„Jari and Me“ – basiert auf wahren Geschehnissen

Publiziert: 8.11.2013
Autor: Riikka Gröndahl
Kategorien: Film

Eine Dokumentation als objektiv zu beschreiben ist absurd.

Die Kamera schneidet von der sichtbaren Welt den größten Teil weg und wirft den Blick nur auf einen bestimmten Teil. Eine Dokumentation als subjektiv zu beschreiben ist genauso absurd. Ein in der Dokumentation sterbender Mensch stirbt nicht nur in einem Film, sondern auch in dieser Welt.

Das dokumentarische Filmwerk ”Jari ja minä” (engl. Jari and Me) ist die Beschreibung einer Freundschaft zwischen zwei jungen Erwachsenen. Der Film wurde im Stil eines Heimvideos verwirklicht. Das Geschehen von „Jari and Me“ findet in einer stark nach Zigaretten riechenden Wohnung in der Stadt Tampere statt, wo die Freunde nicht nur über sich selbst, sondern auch über den Lottogewinn, den Tod der Mutter und Stephen Hawking sprechen. Die zwei Figuren des Films, der offene und extremere „Jari“ und die verschlossene und normale „ich“ versuchen einander und die Lebensart und Weise des Anderen zu verstehen. Das Werk beschreibt auf der persönlichen Ebene die widersprüchlichen Meinungen zweier Menschen über das Leben.

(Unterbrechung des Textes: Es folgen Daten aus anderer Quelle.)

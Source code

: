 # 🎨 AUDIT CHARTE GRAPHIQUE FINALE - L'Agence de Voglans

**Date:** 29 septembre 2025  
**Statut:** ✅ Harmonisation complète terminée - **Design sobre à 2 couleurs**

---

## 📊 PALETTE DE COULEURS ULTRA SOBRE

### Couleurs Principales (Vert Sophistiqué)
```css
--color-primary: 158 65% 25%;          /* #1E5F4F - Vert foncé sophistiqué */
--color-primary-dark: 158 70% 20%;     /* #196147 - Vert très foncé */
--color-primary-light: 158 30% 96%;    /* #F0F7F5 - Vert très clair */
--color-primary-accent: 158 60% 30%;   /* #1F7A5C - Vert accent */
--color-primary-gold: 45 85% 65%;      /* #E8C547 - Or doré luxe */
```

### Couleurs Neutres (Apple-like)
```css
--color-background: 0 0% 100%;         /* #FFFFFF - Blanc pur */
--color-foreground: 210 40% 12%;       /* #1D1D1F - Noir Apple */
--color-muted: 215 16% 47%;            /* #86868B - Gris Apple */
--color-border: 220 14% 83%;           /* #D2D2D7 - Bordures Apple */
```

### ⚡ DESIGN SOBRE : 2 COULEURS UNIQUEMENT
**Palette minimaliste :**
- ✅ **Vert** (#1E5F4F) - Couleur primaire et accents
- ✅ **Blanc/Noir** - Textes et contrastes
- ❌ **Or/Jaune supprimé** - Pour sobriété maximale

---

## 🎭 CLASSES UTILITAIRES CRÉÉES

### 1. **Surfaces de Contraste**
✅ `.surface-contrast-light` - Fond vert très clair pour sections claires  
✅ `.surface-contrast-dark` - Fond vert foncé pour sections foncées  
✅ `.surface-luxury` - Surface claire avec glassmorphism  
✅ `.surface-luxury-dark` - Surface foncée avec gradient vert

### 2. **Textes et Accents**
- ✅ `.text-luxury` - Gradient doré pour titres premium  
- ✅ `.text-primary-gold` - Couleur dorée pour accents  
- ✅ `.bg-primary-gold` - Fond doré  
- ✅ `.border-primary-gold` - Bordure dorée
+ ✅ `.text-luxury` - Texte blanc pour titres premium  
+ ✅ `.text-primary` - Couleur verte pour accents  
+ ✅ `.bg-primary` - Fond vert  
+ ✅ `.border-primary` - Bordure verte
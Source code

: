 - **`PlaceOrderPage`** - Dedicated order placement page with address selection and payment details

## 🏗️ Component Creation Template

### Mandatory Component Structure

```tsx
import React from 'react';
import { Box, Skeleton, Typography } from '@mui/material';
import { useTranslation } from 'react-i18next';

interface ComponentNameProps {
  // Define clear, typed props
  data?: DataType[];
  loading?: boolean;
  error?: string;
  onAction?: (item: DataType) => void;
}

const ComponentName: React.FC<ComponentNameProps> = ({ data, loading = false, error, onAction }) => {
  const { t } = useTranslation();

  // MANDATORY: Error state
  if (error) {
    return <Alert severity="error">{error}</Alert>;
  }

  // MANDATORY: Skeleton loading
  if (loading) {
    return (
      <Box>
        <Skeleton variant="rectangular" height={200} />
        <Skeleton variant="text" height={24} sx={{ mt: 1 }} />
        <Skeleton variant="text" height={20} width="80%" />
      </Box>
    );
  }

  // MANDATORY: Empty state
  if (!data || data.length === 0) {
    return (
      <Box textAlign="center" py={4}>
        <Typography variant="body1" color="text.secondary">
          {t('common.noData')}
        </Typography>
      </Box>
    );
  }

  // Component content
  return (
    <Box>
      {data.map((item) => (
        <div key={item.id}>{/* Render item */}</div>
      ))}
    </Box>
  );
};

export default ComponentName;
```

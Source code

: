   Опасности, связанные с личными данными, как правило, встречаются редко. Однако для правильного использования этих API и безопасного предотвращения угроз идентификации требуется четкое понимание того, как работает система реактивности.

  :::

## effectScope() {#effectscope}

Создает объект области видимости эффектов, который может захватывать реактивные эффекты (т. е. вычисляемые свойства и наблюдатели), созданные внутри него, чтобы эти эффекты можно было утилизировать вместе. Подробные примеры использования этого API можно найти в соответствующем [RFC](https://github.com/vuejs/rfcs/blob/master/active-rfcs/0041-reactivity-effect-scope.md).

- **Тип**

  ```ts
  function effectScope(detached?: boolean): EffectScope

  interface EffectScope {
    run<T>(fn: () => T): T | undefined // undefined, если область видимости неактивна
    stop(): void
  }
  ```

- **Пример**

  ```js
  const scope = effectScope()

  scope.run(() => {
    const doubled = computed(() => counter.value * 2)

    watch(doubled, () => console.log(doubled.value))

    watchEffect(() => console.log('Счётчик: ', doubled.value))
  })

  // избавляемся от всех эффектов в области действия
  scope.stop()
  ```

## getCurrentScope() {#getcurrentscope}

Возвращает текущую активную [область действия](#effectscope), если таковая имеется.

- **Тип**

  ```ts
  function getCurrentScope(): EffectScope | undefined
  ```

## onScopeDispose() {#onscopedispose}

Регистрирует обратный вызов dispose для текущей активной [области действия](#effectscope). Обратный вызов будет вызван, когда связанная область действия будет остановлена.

Mit einem anderen Menschen, mit einem Unbekannten oder vor allem mit einem Freund, sind Streitereien unvermeidbar. Die Konfrontation mit anderen Menschen erfordert immer Arbeit. Dabei sind direkte Aussprüche, stilles Anstarren und endlos viel tiefes Einatmen gefragt. Die restliche Zeit kann man tanzen, putzen und Spinatsuppe essen.

Dieses Werk ist die Abschlussarbeit für den Studiengang Bildende Kunst der Fachhochschule Tampere.